Re: Mario Savio (multiple responses)

sixties@jefferson.village.virginia.edu
Fri, 8 Nov 1996 22:56:58 -0500

[1]

From: Queen of Infinite Space <rainbow@mydland.Eng.Sun.COM>
Subject: Mario Savio

David Rossman is making arrangements fo hold a memorial service
at Sproul Plaza (on the UC Berkeley campus) December 8th.

Rainbow

_____________________

[2]

Sender: ARON KAY <pieman@calyx.net>
Subject: Re: Mario Savio (multiple responses)

First Abbie, Jerry Rubin and now Mario Savio have gone to the big protest
rally in the sky. You guys inspired me to become the Yippie!
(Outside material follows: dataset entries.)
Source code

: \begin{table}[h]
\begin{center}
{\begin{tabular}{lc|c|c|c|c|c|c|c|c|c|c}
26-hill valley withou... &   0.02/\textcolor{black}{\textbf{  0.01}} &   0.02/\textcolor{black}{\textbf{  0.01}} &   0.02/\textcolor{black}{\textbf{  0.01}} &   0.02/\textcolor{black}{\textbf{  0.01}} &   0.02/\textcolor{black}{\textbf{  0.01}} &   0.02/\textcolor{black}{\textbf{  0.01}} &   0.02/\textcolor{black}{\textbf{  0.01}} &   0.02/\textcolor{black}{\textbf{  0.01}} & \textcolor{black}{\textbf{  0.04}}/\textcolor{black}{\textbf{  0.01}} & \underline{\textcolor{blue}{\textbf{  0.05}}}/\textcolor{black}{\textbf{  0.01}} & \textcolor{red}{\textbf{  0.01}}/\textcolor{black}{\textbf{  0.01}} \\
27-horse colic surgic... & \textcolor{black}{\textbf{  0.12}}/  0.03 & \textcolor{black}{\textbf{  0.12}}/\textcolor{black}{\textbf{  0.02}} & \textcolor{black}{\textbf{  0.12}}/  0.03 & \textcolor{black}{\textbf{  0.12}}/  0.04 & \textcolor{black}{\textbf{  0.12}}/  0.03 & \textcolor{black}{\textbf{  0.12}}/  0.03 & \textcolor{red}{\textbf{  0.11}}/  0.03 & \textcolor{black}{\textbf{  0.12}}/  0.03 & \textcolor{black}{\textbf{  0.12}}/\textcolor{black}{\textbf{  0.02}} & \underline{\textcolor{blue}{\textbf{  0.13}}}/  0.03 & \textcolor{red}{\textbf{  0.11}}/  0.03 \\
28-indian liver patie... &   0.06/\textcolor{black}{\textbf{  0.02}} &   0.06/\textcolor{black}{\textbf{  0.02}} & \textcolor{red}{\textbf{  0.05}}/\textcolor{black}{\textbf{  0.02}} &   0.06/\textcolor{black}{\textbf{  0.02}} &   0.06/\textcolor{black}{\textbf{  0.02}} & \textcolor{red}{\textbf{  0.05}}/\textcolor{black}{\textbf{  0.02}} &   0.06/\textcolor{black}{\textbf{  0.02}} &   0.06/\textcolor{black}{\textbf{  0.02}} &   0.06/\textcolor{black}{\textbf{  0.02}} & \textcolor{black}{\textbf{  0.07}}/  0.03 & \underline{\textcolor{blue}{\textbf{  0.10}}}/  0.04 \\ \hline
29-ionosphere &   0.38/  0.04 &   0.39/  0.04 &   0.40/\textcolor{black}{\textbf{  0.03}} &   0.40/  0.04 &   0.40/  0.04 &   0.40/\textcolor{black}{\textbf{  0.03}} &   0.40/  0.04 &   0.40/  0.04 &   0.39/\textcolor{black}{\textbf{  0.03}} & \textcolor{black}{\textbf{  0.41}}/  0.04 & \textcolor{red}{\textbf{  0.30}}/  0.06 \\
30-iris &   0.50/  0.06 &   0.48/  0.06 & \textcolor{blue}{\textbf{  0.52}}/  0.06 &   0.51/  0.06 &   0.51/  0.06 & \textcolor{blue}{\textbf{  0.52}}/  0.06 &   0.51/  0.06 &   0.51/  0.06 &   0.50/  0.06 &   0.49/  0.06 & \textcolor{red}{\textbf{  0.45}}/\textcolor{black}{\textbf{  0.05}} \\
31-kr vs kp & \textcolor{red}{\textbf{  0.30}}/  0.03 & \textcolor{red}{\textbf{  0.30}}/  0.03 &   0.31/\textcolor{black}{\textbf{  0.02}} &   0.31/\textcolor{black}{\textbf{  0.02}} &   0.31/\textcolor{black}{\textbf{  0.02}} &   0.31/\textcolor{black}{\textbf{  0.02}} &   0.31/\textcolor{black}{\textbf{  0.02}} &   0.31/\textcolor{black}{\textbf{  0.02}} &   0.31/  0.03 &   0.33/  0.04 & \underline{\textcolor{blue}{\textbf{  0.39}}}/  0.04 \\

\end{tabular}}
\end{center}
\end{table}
Pie Thrower.
I looked up to you as my mentors for nearly many lifetimes. You live in
our hearts, comrades. Thank you for showing us the good fight. Perhaps I
can get a heavenly visit at http://www.calyx.net/~pieman. It would be a
celestial honor.
______________________

[3]

Sender: rsillima@ix.netcom.com (Ron Silliman)
Subject: Mario Savio

Mario Savio died yesterday without gaining consciousness after
suffering heart failure while moving furniture at his home. Age 53, he
taught at Sonoma State University.

I only knew Savio very slightly. He was working as a longshoreman in SF
in 1967 while I worked directly across from the docks at a postal
facility. Because his wife knew mine (from working together to organize
the first Vietnam Day Teach-In if I remember correctly), we would share
coffee and a donut before heading off to our jobs once or twice a week.

Unlike so many of the leaders who would emerge later in the student
movement, Savio was not driven to the position by the needs of an
enormous ego. He seemed to find the celebrity he had excruciating.
His motives were strictly moral and political.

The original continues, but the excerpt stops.